Slowly and painfully, some Brazilians are facing up to these changes. Marcia is a fully trained therapist currently unemployed in a recession that’s hitting the middle classes as well as the poor. She survives today by running a newsstand in São Caetano, an industrial suburb of São Paulo. ‘I married my husband, Paulo, when I was 20 years old and we had two children. Then, quite by chance, I discovered that Paulo was also having homosexual relationships with young men and wasn’t taking precautions.’ Marcia continued: ‘It came as a shock, of course. But what worried me most was the dishonesty – Paulo had not only lied to me, but was actually putting our lives at risk by doing so.’ Paulo wanted more children, but Marcia refused, saying that Paulo first had to change the way he lived.

In Marcia’s case it ended in tears. Paulo moved out after a terrible row. But Marcia has no regrets. ‘In the past men behaved irresponsibly and got away with it. Now more and more women are challenging this. They are telling men that they have to behave honestly. I really believe that I could have accepted Paulo’s bisexuality if he had been honest with me and if he had taken care that none of us ran the risk of catching HIV. In the long term I think that the Aids epidemic may do us all good, for it will force us to change. The problem is that Brazilian men are so reluctant to face up to the real implications of the Aids epidemic. Isn’t that also the case in England?’

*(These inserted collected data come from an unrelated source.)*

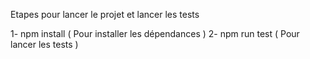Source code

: Etapes pour lancer le projet et lancer les tests

1- npm install ( Pour installer les dépendances )
2- npm run test ( Pour lancer les tests )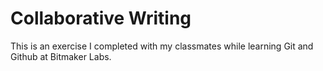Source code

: Collaborative Writing
=============

This is an exercise I completed with my classmates while learning Git and Github at Bitmaker Labs.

As I struggled to answer this question, I watched Marcia’s nine-year-old son, Ramiro. While he was washing up, he was listening intently to our conversation. Now and again, he interrupted to ask a question. Marcia replied as honestly as she could, even when she was talking about something that he found difficult to understand. Marcia often talks about the need for Brazilian women to bring up a new generation of men who will not thoughtlessly reproduce the macho attitudes of their fathers. In her case, at least, she is practising what she preaches.

Sue Branford is a talks writer for the BBC’s Latin America Service. She has been São Paulo correspondent for British newspapers The Financial Times and The Guardian.